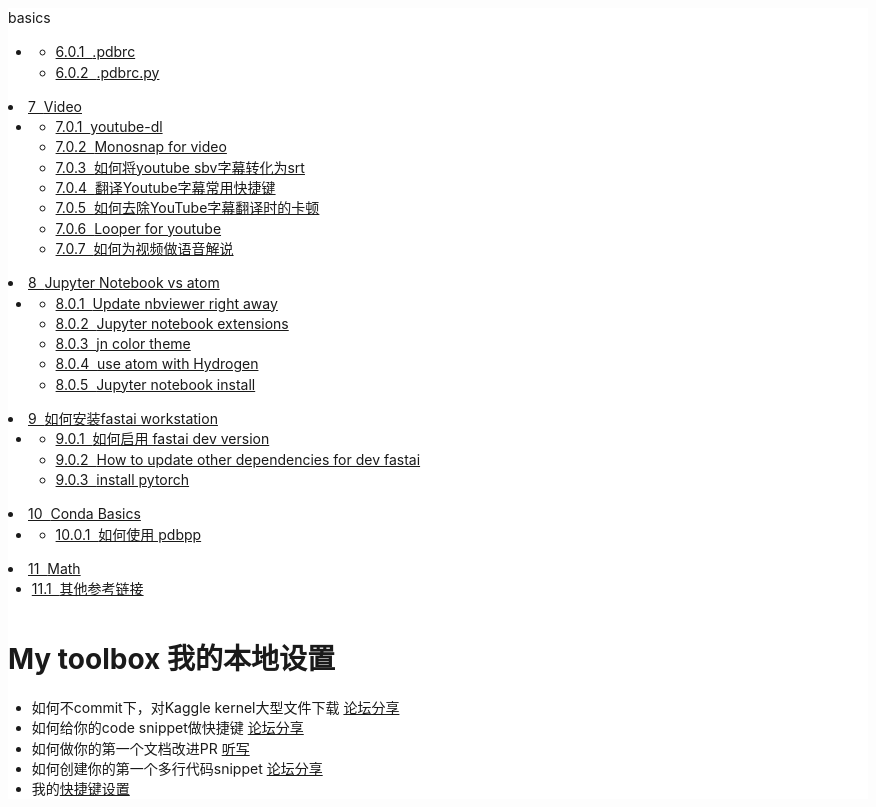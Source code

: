 basics</a></span><ul class="toc-item"><li><ul class="toc-item"><li><span><a href="#.pdbrc" data-toc-modified-id=".pdbrc-6.0.1"><span class="toc-item-num">6.0.1&nbsp;&nbsp;</span>.pdbrc</a></span></li><li><span><a href="#.pdbrc.py" data-toc-modified-id=".pdbrc.py-6.0.2"><span class="toc-item-num">6.0.2&nbsp;&nbsp;</span>.pdbrc.py</a></span></li></ul></li></ul></li><li><span><a href="#Video" data-toc-modified-id="Video-7"><span class="toc-item-num">7&nbsp;&nbsp;</span>Video</a></span><ul class="toc-item"><li><ul class="toc-item"><li><span><a href="#youtube-dl" data-toc-modified-id="youtube-dl-7.0.1"><span class="toc-item-num">7.0.1&nbsp;&nbsp;</span>youtube-dl</a></span></li><li><span><a href="#Monosnap-for-video" data-toc-modified-id="Monosnap-for-video-7.0.2"><span class="toc-item-num">7.0.2&nbsp;&nbsp;</span>Monosnap for video</a></span></li><li><span><a href="#如何将youtube-sbv字幕转化为srt" data-toc-modified-id="如何将youtube-sbv字幕转化为srt-7.0.3"><span class="toc-item-num">7.0.3&nbsp;&nbsp;</span>如何将youtube sbv字幕转化为srt</a></span></li><li><span><a href="#翻译Youtube字幕常用快捷键" data-toc-modified-id="翻译Youtube字幕常用快捷键-7.0.4"><span class="toc-item-num">7.0.4&nbsp;&nbsp;</span>翻译Youtube字幕常用快捷键</a></span></li><li><span><a href="#如何去除YouTube字幕翻译时的卡顿" data-toc-modified-id="如何去除YouTube字幕翻译时的卡顿-7.0.5"><span class="toc-item-num">7.0.5&nbsp;&nbsp;</span>如何去除YouTube字幕翻译时的卡顿</a></span></li><li><span><a href="#Looper-for-youtube" data-toc-modified-id="Looper-for-youtube-7.0.6"><span class="toc-item-num">7.0.6&nbsp;&nbsp;</span>Looper for youtube</a></span></li><li><span><a href="#如何为视频做语音解说" data-toc-modified-id="如何为视频做语音解说-7.0.7"><span class="toc-item-num">7.0.7&nbsp;&nbsp;</span>如何为视频做语音解说</a></span></li></ul></li></ul></li><li><span><a href="#Jupyter-Notebook-vs-atom" data-toc-modified-id="Jupyter-Notebook-vs-atom-8"><span class="toc-item-num">8&nbsp;&nbsp;</span>Jupyter Notebook vs atom</a></span><ul class="toc-item"><li><ul class="toc-item"><li><span><a href="#Update-nbviewer-right-away" data-toc-modified-id="Update-nbviewer-right-away-8.0.1"><span class="toc-item-num">8.0.1&nbsp;&nbsp;</span>Update nbviewer right away</a></span></li><li><span><a href="#Jupyter-notebook-extensions" data-toc-modified-id="Jupyter-notebook-extensions-8.0.2"><span class="toc-item-num">8.0.2&nbsp;&nbsp;</span>Jupyter notebook extensions</a></span></li><li><span><a href="#jn-color-theme" data-toc-modified-id="jn-color-theme-8.0.3"><span class="toc-item-num">8.0.3&nbsp;&nbsp;</span>jn color theme</a></span></li><li><span><a href="#use-atom-with-Hydrogen" data-toc-modified-id="use-atom-with-Hydrogen-8.0.4"><span class="toc-item-num">8.0.4&nbsp;&nbsp;</span>use atom with Hydrogen</a></span></li><li><span><a href="#Jupyter-notebook-install" data-toc-modified-id="Jupyter-notebook-install-8.0.5"><span class="toc-item-num">8.0.5&nbsp;&nbsp;</span>Jupyter notebook install</a></span></li></ul></li></ul></li><li><span><a href="#如何安装fastai-workstation" data-toc-modified-id="如何安装fastai-workstation-9"><span class="toc-item-num">9&nbsp;&nbsp;</span>如何安装fastai workstation</a></span><ul class="toc-item"><li><ul class="toc-item"><li><span><a href="#如何启用-fastai-dev-version" data-toc-modified-id="如何启用-fastai-dev-version-9.0.1"><span class="toc-item-num">9.0.1&nbsp;&nbsp;</span>如何启用 fastai dev version</a></span></li><li><span><a href="#How-to-update-other-dependencies-for-dev-fastai" data-toc-modified-id="How-to-update-other-dependencies-for-dev-fastai-9.0.2"><span class="toc-item-num">9.0.2&nbsp;&nbsp;</span>How to update other dependencies for dev fastai</a></span></li><li><span><a href="#install-pytorch" data-toc-modified-id="install-pytorch-9.0.3"><span class="toc-item-num">9.0.3&nbsp;&nbsp;</span>install pytorch</a></span></li></ul></li></ul></li><li><span><a href="#Conda-Basics" data-toc-modified-id="Conda-Basics-10"><span class="toc-item-num">10&nbsp;&nbsp;</span>Conda Basics</a></span><ul class="toc-item"><li><ul class="toc-item"><li><span><a href="#如何使用-pdbpp" data-toc-modified-id="如何使用-pdbpp-10.0.1"><span class="toc-item-num">10.0.1&nbsp;&nbsp;</span>如何使用 pdbpp</a></span></li></ul></li></ul></li><li><span><a href="#Math" data-toc-modified-id="Math-11"><span class="toc-item-num">11&nbsp;&nbsp;</span>Math</a></span><ul class="toc-item"><li><span><a href="#其他参考链接" data-toc-modified-id="其他参考链接-11.1"><span class="toc-item-num">11.1&nbsp;&nbsp;</span>其他参考链接</a></span></li></ul></li></ul></div>

# My toolbox 我的本地设置

- 如何不commit下，对Kaggle kernel大型文件下载 [论坛分享 ](https://forums.fast.ai/t/platform-kaggle-kernels/32569/139?u=daniel)
- 如何给你的code snippet做快捷键 [论坛分享](https://forums.fast.ai/t/jupyter-notebook-enhancements-tips-and-tricks/17064/27?u=daniel)
- 如何做你的第一个文档改进PR [听写](https://forums.fast.ai/t/fast-ai-v3-2019/39325/88?u=daniel)
- 如何创建你的第一个多行代码snippet [论坛分享](https://forums.fast.ai/t/jupyter-notebook-enhancements-tips-and-tricks/17064/28?u=daniel)
- 我的[快捷键设置](https://github.com/EmbraceLife/fastai_treasures/tree/master/my_shortcut_src)

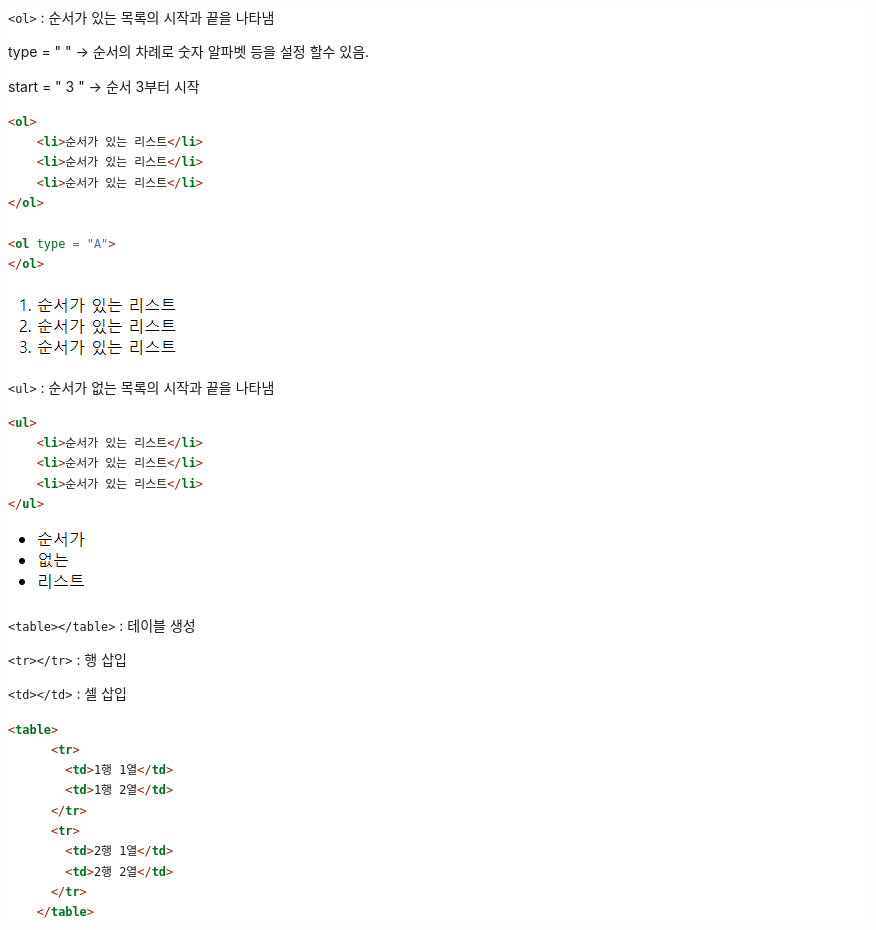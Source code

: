 


`<ol>` : 순서가 있는 목록의 시작과 끝을 나타냄

type = " " -> 순서의 차례로 숫자 알파벳 등을 설정 할수 있음. 

start = " 3 " -> 순서 3부터 시작

```html
<ol>
    <li>순서가 있는 리스트</li>
    <li>순서가 있는 리스트</li>
    <li>순서가 있는 리스트</li>
</ol>

<ol type = "A">  
</ol>
```

![순서있는리스트](WEB01.assets/순서있는리스트.png)



`<ul>` : 순서가 없는 목록의 시작과 끝을 나타냄 

```html
<ul>
    <li>순서가 있는 리스트</li>
    <li>순서가 있는 리스트</li>
    <li>순서가 있는 리스트</li>
</ul>
```

![순서없는리스트](WEB01.assets/순서없는리스트.png)

`<table></table>` : 테이블 생성 

`<tr></tr>` : 행 삽입

`<td></td>` : 셀 삽입 

```html
<table>
      <tr>
        <td>1행 1열</td>
        <td>1행 2열</td>
      </tr>
      <tr>
        <td>2행 1열</td>
        <td>2행 2열</td>
      </tr>
    </table>
```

- - - -

→ What is being asked: For this task, copy every line of the material in which "enhancements" appears.

→ Response to this exercise:
- 如何给你的code snippet做快捷键 [论坛分享](https://forums.fast.ai/t/jupyter-notebook-enhancements-tips-and-tricks/17064/27?u=daniel)
- 如何创建你的第一个多行代码snippet [论坛分享](https://forums.fast.ai/t/jupyter-notebook-enhancements-tips-and-tricks/17064/28?u=daniel)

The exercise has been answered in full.